> WHAT THE TASK REQUIRES:
Extract the full set of records that follows, word for word.

> Dataset items:

****************************************

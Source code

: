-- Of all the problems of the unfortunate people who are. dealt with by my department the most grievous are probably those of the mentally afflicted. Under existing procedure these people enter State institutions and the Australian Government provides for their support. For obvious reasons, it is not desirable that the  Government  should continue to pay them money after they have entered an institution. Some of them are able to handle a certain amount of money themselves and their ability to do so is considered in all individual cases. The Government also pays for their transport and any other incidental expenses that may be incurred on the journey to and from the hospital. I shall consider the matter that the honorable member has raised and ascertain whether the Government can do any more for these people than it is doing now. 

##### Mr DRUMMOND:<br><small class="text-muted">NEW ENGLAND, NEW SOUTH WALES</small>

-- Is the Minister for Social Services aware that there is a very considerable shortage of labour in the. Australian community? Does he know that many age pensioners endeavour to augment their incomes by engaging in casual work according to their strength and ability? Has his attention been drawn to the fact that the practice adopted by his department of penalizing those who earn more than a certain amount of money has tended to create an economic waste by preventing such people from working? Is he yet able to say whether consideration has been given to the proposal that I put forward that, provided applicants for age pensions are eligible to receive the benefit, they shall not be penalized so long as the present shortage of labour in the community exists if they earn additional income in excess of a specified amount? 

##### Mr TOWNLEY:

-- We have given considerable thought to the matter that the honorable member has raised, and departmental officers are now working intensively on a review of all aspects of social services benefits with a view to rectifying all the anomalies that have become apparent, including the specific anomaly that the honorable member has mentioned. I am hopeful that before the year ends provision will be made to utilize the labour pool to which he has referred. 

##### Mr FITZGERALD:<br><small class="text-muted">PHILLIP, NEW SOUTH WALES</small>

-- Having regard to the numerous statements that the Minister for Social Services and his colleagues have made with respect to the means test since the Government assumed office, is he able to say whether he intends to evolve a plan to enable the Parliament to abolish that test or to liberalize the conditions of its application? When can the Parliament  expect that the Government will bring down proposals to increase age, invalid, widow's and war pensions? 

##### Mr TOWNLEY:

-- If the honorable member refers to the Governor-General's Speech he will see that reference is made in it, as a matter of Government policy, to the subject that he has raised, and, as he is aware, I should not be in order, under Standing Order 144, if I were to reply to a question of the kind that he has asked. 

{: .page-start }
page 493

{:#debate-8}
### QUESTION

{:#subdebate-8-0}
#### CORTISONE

****************************************

> TASK SOLUTION:
Source code

:-- Of all the problems of the unfortunate people who are. dealt with by my department the most grievous are probably those of the mentally afflicted. Under existing procedure these people enter State institutions and the Australian Government provides for their support. For obvious reasons, it is not desirable that the  Government  should continue to pay them money after they have entered an institution. Some of them are able to handle a certain amount of money themselves and their ability to do so is considered in all individual cases. The Government also pays for their transport and any other incidental expenses that may be incurred on the journey to and from the hospital. I shall consider the matter that the honorable member has raised and ascertain whether the Government can do any more for these people than it is doing now. 

##### Mr DRUMMOND:<br><small class="text-muted">NEW ENGLAND, NEW SOUTH WALES</small>

-- Is the Minister for Social Services aware that there is a very considerable shortage of labour in the. Australian community? Does he know that many age pensioners endeavour to augment their incomes by engaging in casual work according to their strength and ability? Has his attention been drawn to the fact that the practice adopted by his department of penalizing those who earn more than a certain amount of money has tended to create an economic waste by preventing such people from working? Is he yet able to say whether consideration has been given to the proposal that I put forward that, provided applicants for age pensions are eligible to receive the benefit, they shall not be penalized so long as the present shortage of labour in the community exists if they earn additional income in excess of a specified amount? 

##### Mr TOWNLEY:

-- We have given considerable thought to the matter that the honorable member has raised, and departmental officers are now working intensively on a review of all aspects of social services benefits with a view to rectifying all the anomalies that have become apparent, including the specific anomaly that the honorable member has mentioned. I am hopeful that before the year ends provision will be made to utilize the labour pool to which he has referred. 

##### Mr FITZGERALD:<br><small class="text-muted">PHILLIP, NEW SOUTH WALES</small>

-- Having regard to the numerous statements that the Minister for Social Services and his colleagues have made with respect to the means test since the Government assumed office, is he able to say whether he intends to evolve a plan to enable the Parliament to abolish that test or to liberalize the conditions of its application? When can the Parliament  expect that the Government will bring down proposals to increase age, invalid, widow's and war pensions? 

##### Mr TOWNLEY:

-- If the honorable member refers to the Governor-General's Speech he will see that reference is made in it, as a matter of Government policy, to the subject that he has raised, and, as he is aware, I should not be in order, under Standing Order 144, if I were to reply to a question of the kind that he has asked. 

{: .page-start }
page 493

{:#debate-8}
### QUESTION

{:#subdebate-8-0}
#### CORTISONE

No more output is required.